> [Task details]: Present the following data again exactly as it is shown.

> [Dataset records]:
•••
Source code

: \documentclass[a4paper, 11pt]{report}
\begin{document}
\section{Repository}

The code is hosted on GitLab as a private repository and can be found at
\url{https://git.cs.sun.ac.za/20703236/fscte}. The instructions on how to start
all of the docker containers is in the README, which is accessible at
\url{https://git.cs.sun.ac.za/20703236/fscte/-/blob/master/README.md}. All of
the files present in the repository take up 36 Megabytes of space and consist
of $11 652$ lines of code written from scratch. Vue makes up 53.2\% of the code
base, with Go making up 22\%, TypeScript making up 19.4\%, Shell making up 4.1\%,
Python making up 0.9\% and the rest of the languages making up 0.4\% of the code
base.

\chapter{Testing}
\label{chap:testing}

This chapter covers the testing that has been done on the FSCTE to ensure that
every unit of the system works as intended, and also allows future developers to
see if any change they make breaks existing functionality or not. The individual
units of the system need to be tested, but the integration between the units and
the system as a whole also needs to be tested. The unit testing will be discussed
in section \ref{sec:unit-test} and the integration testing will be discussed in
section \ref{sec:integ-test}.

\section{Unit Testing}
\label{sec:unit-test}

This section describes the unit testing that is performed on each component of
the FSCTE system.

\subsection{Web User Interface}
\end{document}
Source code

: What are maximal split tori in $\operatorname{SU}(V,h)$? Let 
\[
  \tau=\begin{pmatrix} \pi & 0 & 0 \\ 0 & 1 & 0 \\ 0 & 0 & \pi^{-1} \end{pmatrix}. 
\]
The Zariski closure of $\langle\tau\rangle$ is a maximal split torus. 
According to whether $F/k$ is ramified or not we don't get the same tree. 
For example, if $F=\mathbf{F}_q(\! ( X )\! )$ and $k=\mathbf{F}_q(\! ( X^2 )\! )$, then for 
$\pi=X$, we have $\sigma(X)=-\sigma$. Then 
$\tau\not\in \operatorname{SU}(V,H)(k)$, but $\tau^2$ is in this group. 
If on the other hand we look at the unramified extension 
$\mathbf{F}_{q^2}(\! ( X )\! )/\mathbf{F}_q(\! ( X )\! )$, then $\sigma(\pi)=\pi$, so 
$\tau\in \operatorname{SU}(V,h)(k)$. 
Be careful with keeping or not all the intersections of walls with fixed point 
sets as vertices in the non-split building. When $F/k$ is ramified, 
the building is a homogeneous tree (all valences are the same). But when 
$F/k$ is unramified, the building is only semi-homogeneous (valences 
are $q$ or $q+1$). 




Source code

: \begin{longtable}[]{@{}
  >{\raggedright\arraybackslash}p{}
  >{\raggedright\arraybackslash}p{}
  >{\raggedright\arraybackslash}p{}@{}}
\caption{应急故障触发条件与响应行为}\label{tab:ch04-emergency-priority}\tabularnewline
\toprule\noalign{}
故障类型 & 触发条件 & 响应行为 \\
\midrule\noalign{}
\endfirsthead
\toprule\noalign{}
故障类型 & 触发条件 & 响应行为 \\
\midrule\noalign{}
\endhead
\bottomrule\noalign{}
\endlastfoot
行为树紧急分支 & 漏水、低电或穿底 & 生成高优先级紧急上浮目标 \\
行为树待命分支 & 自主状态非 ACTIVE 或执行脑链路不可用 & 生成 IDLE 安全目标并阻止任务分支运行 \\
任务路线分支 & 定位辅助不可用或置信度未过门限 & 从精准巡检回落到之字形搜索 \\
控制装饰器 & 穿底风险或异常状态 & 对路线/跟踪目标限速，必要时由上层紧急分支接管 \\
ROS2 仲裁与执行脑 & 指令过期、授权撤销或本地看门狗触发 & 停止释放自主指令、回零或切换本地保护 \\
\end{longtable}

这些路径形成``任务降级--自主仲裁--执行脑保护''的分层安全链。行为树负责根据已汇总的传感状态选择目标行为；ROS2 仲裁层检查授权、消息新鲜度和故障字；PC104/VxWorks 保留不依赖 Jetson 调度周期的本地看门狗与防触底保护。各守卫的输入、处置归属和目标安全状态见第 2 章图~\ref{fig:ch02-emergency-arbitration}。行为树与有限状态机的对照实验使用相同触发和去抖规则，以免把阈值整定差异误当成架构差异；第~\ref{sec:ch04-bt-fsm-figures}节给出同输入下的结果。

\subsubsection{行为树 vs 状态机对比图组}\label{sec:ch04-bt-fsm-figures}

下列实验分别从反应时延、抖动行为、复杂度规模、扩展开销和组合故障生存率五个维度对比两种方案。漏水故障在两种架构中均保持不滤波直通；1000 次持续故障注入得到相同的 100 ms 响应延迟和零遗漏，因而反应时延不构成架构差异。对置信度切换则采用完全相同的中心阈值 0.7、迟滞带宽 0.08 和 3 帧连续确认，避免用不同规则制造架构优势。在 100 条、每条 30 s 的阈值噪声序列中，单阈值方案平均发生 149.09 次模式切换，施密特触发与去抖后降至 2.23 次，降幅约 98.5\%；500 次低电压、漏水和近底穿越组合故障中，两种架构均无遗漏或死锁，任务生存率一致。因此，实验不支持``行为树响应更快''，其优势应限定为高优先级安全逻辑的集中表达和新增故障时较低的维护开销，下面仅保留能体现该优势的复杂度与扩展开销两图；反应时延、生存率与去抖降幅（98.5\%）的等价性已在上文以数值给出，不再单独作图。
•••
> [Answer for the task]:
Source code

: \documentclass[a4paper, 11pt]{report}
\begin{document}
\section{Repository}

The code is hosted on GitLab as a private repository and can be found at
\url{https://git.cs.sun.ac.za/20703236/fscte}. The instructions on how to start
all of the docker containers is in the README, which is accessible at
\url{https://git.cs.sun.ac.za/20703236/fscte/-/blob/master/README.md}. All of
the files present in the repository take up 36 Megabytes of space and consist
of $11 652$ lines of code written from scratch. Vue makes up 53.2\% of the code
base, with Go making up 22\%, TypeScript making up 19.4\%, Shell making up 4.1\%,
Python making up 0.9\% and the rest of the languages making up 0.4\% of the code
base.

\chapter{Testing}
\label{chap:testing}

This chapter covers the testing that has been done on the FSCTE to ensure that
every unit of the system works as intended, and also allows future developers to
see if any change they make breaks existing functionality or not. The individual
units of the system need to be tested, but the integration between the units and
the system as a whole also needs to be tested. The unit testing will be discussed
in section \ref{sec:unit-test} and the integration testing will be discussed in
section \ref{sec:integ-test}.

\section{Unit Testing}
\label{sec:unit-test}

This section describes the unit testing that is performed on each component of
the FSCTE system.

\subsection{Web User Interface}
\end{document}
Source code

: What are maximal split tori in $\operatorname{SU}(V,h)$? Let 
\[
  \tau=\begin{pmatrix} \pi & 0 & 0 \\ 0 & 1 & 0 \\ 0 & 0 & \pi^{-1} \end{pmatrix}. 
\]
The Zariski closure of $\langle\tau\rangle$ is a maximal split torus. 
According to whether $F/k$ is ramified or not we don't get the same tree. 
For example, if $F=\mathbf{F}_q(\! ( X )\! )$ and $k=\mathbf{F}_q(\! ( X^2 )\! )$, then for 
$\pi=X$, we have $\sigma(X)=-\sigma$. Then 
$\tau\not\in \operatorname{SU}(V,H)(k)$, but $\tau^2$ is in this group. 
If on the other hand we look at the unramified extension 
$\mathbf{F}_{q^2}(\! ( X )\! )/\mathbf{F}_q(\! ( X )\! )$, then $\sigma(\pi)=\pi$, so 
$\tau\in \operatorname{SU}(V,h)(k)$. 
Be careful with keeping or not all the intersections of walls with fixed point 
sets as vertices in the non-split building. When $F/k$ is ramified, 
the building is a homogeneous tree (all valences are the same). But when 
$F/k$ is unramified, the building is only semi-homogeneous (valences 
are $q$ or $q+1$). 




Source code

: \begin{longtable}[]{@{}
  >{\raggedright\arraybackslash}p{}
  >{\raggedright\arraybackslash}p{}
  >{\raggedright\arraybackslash}p{}@{}}
\caption{应急故障触发条件与响应行为}\label{tab:ch04-emergency-priority}\tabularnewline
\toprule\noalign{}
故障类型 & 触发条件 & 响应行为 \\
\midrule\noalign{}
\endfirsthead
\toprule\noalign{}
故障类型 & 触发条件 & 响应行为 \\
\midrule\noalign{}
\endhead
\bottomrule\noalign{}
\endlastfoot
行为树紧急分支 & 漏水、低电或穿底 & 生成高优先级紧急上浮目标 \\
行为树待命分支 & 自主状态非 ACTIVE 或执行脑链路不可用 & 生成 IDLE 安全目标并阻止任务分支运行 \\
任务路线分支 & 定位辅助不可用或置信度未过门限 & 从精准巡检回落到之字形搜索 \\
控制装饰器 & 穿底风险或异常状态 & 对路线/跟踪目标限速，必要时由上层紧急分支接管 \\
ROS2 仲裁与执行脑 & 指令过期、授权撤销或本地看门狗触发 & 停止释放自主指令、回零或切换本地保护 \\
\end{longtable}

这些路径形成``任务降级--自主仲裁--执行脑保护''的分层安全链。行为树负责根据已汇总的传感状态选择目标行为；ROS2 仲裁层检查授权、消息新鲜度和故障字；PC104/VxWorks 保留不依赖 Jetson 调度周期的本地看门狗与防触底保护。各守卫的输入、处置归属和目标安全状态见第 2 章图~\ref{fig:ch02-emergency-arbitration}。行为树与有限状态机的对照实验使用相同触发和去抖规则，以免把阈值整定差异误当成架构差异；第~\ref{sec:ch04-bt-fsm-figures}节给出同输入下的结果。

\subsubsection{行为树 vs 状态机对比图组}\label{sec:ch04-bt-fsm-figures}

下列实验分别从反应时延、抖动行为、复杂度规模、扩展开销和组合故障生存率五个维度对比两种方案。漏水故障在两种架构中均保持不滤波直通；1000 次持续故障注入得到相同的 100 ms 响应延迟和零遗漏，因而反应时延不构成架构差异。对置信度切换则采用完全相同的中心阈值 0.7、迟滞带宽 0.08 和 3 帧连续确认，避免用不同规则制造架构优势。在 100 条、每条 30 s 的阈值噪声序列中，单阈值方案平均发生 149.09 次模式切换，施密特触发与去抖后降至 2.23 次，降幅约 98.5\%；500 次低电压、漏水和近底穿越组合故障中，两种架构均无遗漏或死锁，任务生存率一致。因此，实验不支持``行为树响应更快''，其优势应限定为高优先级安全逻辑的集中表达和新增故障时较低的维护开销，下面仅保留能体现该优势的复杂度与扩展开销两图；反应时延、生存率与去抖降幅（98.5\%）的等价性已在上文以数值给出，不再单独作图。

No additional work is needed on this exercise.